Der Populismus Donald Trumps ist ein Stresstest für die amerikanische Demokratie, deren Bindung an die gemeinsamen Werte der transatlantischen Beziehungen und die liberale Weltordnung an sich.

Europa wird stärker an der auf gemeinsamen Werten basierenden transatlantischen Partnerschaft arbeiten müssen, indem es mehr Verantwortung für die eigene Sicherheit übernimmt, sich gegen den Aufstieg rechtspopulistischer Parteien wehrt und weiter für den freien und fairen Handel eintritt.

 


Prof. James D. Bindenagel beim Forum Transatlantische Wirtschaft

Prof. James D. Bindenagel

Der gewählte neue Präsident der USA müsse nun die Leitlinien für die künftige US-Politik festlegen und dabei auch bei der Gestaltung der internationalen Handelspolitik Farbe bekennen, sagt Prof. James D. Bindenagel, Henry-Kissinger Professor an der Universität Bonn. Kissinger habe immer Vertrauen als Basis zur Aufrechterhaltung einer Weltordnung definiert. Trump müsse nun Vertrauen schaffen, indem er Außen- und Innenpolitik in Einklang bringt. „Wenn Trump versteht, welche Bedeutung ein offenes Handelssystem für die amerikanischen Unternehmen hat, wird er vielleicht seine protektionistische Einstellung ändern“, hofft Bindenagel.

Der US-Experte verweist zudem auf das System der Checks and Balances, also wechselseitiger Kontrollmechanismen, in den USA. „Der Kongress hat großen Einfluss auf die Politikgestaltung.“ Zwar könne Trump durch die Besetzung wichtiger Posten zum Beispiel im Obersten Gerichtshof, dem Supreme Court, das Gewicht zu seinen Gunsten verschieben. Andererseits müssen die Republikaner in Kongress und Senat nicht unbedingt auf seiner Linie liegen. Sie können durchaus eigene Akzente setzen. Auch dies gehöre zu den Checks and Balances.

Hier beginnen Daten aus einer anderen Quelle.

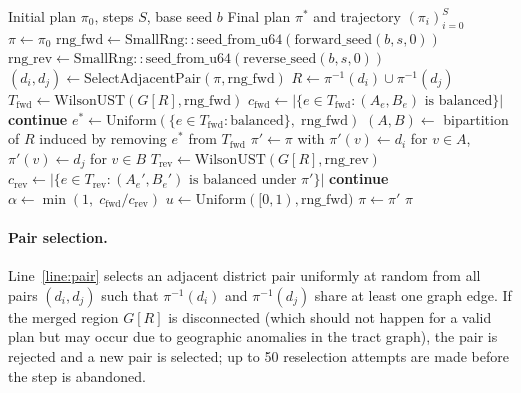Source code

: \begin{algorithm}
\caption{\fr{} Chain}
\label{alg:fr}
\begin{algorithmic}[1]
\Require Initial plan $\pi_0$, steps $S$, base seed $b$
\Ensure  Final plan $\pi^*$ and trajectory $(\pi_i)_{i=0}^{S}$
\State $\pi \gets \pi_0$
  \State $\mathrm{rng\_fwd} \gets \mathrm{SmallRng::seed\_from\_u64}(\mathrm{forward\_seed}(b, s, 0))$
  \State $\mathrm{rng\_rev} \gets \mathrm{SmallRng::seed\_from\_u64}(\mathrm{reverse\_seed}(b, s, 0))$
  \State {}
  \State $(d_i, d_j) \gets \mathrm{SelectAdjacentPair}(\pi, \mathrm{rng\_fwd})$
        \label{line:pair}
  \State $R \gets \pi^{-1}(d_i) \cup \pi^{-1}(d_j)$
  \State {}
  \State $T_{\mathrm{fwd}} \gets \mathrm{WilsonUST}(G[R], \mathrm{rng\_fwd})$
  \State $c_{\mathrm{fwd}} \gets |\{e \in T_{\mathrm{fwd}} : (A_e, B_e) \text{ is balanced}\}|$
   \textbf{continue} \EndIf
  \State $e^* \gets \mathrm{Uniform}(\{e \in T_{\mathrm{fwd}} : \text{balanced}\},\;
          \mathrm{rng\_fwd})$
  \State $(A, B) \gets $ bipartition of $R$ induced by removing $e^*$ from $T_{\mathrm{fwd}}$
  \State $\pi' \gets \pi$ with $\pi'(v) \gets d_i$ for $v \in A$,\;
         $\pi'(v) \gets d_j$ for $v \in B$
  \State {}
  \State $T_{\mathrm{rev}} \gets \mathrm{WilsonUST}(G[R], \mathrm{rng\_rev})$
  \State $c_{\mathrm{rev}} \gets |\{e \in T_{\mathrm{rev}} : (A_e', B_e') \text{ is balanced under } \pi'\}|$
   \textbf{continue} \EndIf
  \State $\alpha \gets \min\!\left(1,\; c_{\mathrm{fwd}} / c_{\mathrm{rev}}\right)$
  \State $u \gets \mathrm{Uniform}([0,1), \mathrm{rng\_fwd})$
    \State $\pi \gets \pi'$
  \EndIf
\EndFor
\State \Return $\pi$
\end{algorithmic}
\end{algorithm}

\paragraph{Pair selection.}
Line~\ref{line:pair} selects an adjacent district pair uniformly at random
from all pairs $(d_i, d_j)$ such that $\pi^{-1}(d_i)$ and $\pi^{-1}(d_j)$
share at least one graph edge.
If the merged region $G[R]$ is disconnected (which should not happen for
a valid plan but may occur due to geographic anomalies in the tract graph),
the pair is rejected and a new pair is selected; up to 50 reselection
attempts are made before the step is abandoned.

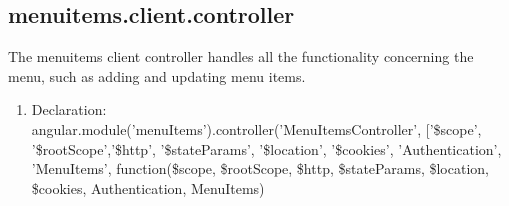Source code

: \documentclass[a4paper,12pt]{article}
\begin{document}
\subsection{menuitems.client.controller}
The menuitems client controller handles all the functionality concerning the menu, such as adding and updating menu items.
\begin{enumerate}
\item Declaration: \\angular.module('menuItems').controller('MenuItemsController', ['\$scope', '\$rootScope','\$http', '\$stateParams', '\$location', '\$cookies', 'Authentication', 'MenuItems',
	function(\$scope, \$rootScope, \$http, \$stateParams, \$location, \$cookies, Authentication, MenuItems)
	

\end{enumerate}
\end{document}
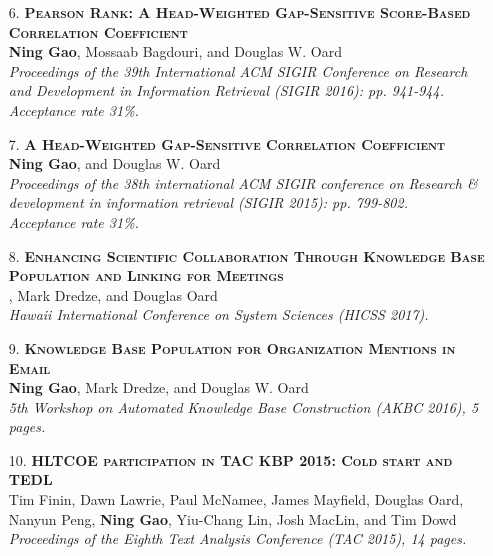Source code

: \documentclass[a4paper, 11pt]{article}
\begin{document}
\begin{itemize}
\item[\color{bl3} 6.]{\scshape\color{bl3}\bf Pearson Rank: A Head-Weighted Gap-Sensitive Score-Based Correlation Coefficient}\\
{\color{black} \textbf{Ning Gao}, Mossaab Bagdouri, and Douglas W. Oard \\
\emph{Proceedings of the 39th International ACM SIGIR Conference on Research and Development in Information Retrieval (SIGIR 2016): pp. 941-944.\\ Acceptance rate 31\%.}}
\vspace{2mm}



\item[\color{bl3} 7.]{\scshape\color{bl3}\bf A Head-Weighted Gap-Sensitive Correlation Coefficient}\\
{\color{black} \textbf{Ning Gao}, and Douglas W. Oard} \\
\emph{Proceedings of the 38th international ACM SIGIR conference on Research \& development in information retrieval (SIGIR 2015): pp. 799-802.\\ Acceptance rate 31\%.}
\vspace{2mm}

\item[\color{bl3} 8.]{\scshape\color{bl3}\bf Enhancing Scientific Collaboration Through Knowledge Base Population and Linking for Meetings}\\
, Mark Dredze, and Douglas Oard\\
\emph{Hawaii International Conference on System Sciences (HICSS 2017).}
\vspace{2mm}

\item[\color{bl3} 9.]{\scshape\color{bl3}\bf Knowledge Base Population for Organization Mentions in Email}\\
{\color{black} \textbf{Ning Gao}, Mark Dredze, and Douglas W. Oard \\
\emph{5th Workshop on Automated Knowledge Base Construction (AKBC 2016), 5 pages.}}
\vspace{2mm}

\item[\color{bl3} 10.]{\scshape\color{bl3}\bf HLTCOE participation in TAC KBP 2015: Cold start and TEDL}\\
{\color{black}Tim Finin, Dawn Lawrie, Paul McNamee, James Mayfield, Douglas Oard, Nanyun Peng, \textbf{Ning Gao}, Yiu-Chang Lin, Josh MacLin, and Tim Dowd \\
\emph{Proceedings of the Eighth Text Analysis Conference (TAC 2015), 14 pages.}}
\vspace{2mm}





\end{itemize}
\end{document}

Die transatlantischen Beziehungen hätten auch im 21. Jahrhundert eine zentrale Bedeutung für den Erhalt von Frieden und Wohlstand, ist Bindenagel überzeugt. In Europa komme nun Deutschland eine besondere Rolle zu, sagt der Experte. Er begrüßt die Formulierung, die die deutsche Kanzlerin Angela Merkel in ihrem Angebot an Trump für eine enge Partnerschaft wählte. Deutschland und Amerika seien durch Werte verbunden, auf deren Basis die Partnerschaft aufbauen könne, hatte Merkel ja gesagt. „Das sollte Trump annehmen“, empfiehlt Bindenagel.


Phoenix-Runde „Vier Wochen vor der Wahl – Ist Trump erledigt?“ am 11. Oktober 2016

Am Dienstag, den 11. Oktober 2016, war Prof. James D. Bindenagel in der phoenix Runde zum Thema „Vier Wochen vor der Wahl – Ist Trump erledigt?“ als Experte zu Gast.

Vor dem Hintergrund der aktuellen Umfrageergebnisse, des zweiten TV-Duells zwischen Donald Trump und Hilary Clinton, aber auch des Video-Skandals um Trumps sexistische Äußerungen diskutierte er dort unter der Moderation von Alexander Kähler mit Prof. Christian Lammert, Professor für Politikwissenschaft an der Freien Universität Berlin, Sabine Müller vom Hessischen Rundfunk und Ralph Freund, Vizepräsident Republicans Overseas.


„Obama und die Geduld“
Kommentar von Prof. James D. Bindenagel in der NZZ

US-Präsident George W. Buch hinterlies Barack Obama eine Nation, die sich nach der Finanzkrise 2007 in einer schweren wirtschaftlichen Krise befand und nach fast einem Jahrzehnt zielloser Kriege in Afghanistan und dem Irak nach einem Ende des Interventionismus verlangte. Obama antwortete mit innenpolitischen Reformen und einer Außenpolitik der „strategischen Geduld“. Da nun das Ende seiner Amtszeit näher rückt, ist es Zeit für eine Bilanz und einen vorsichtigen Ausblick.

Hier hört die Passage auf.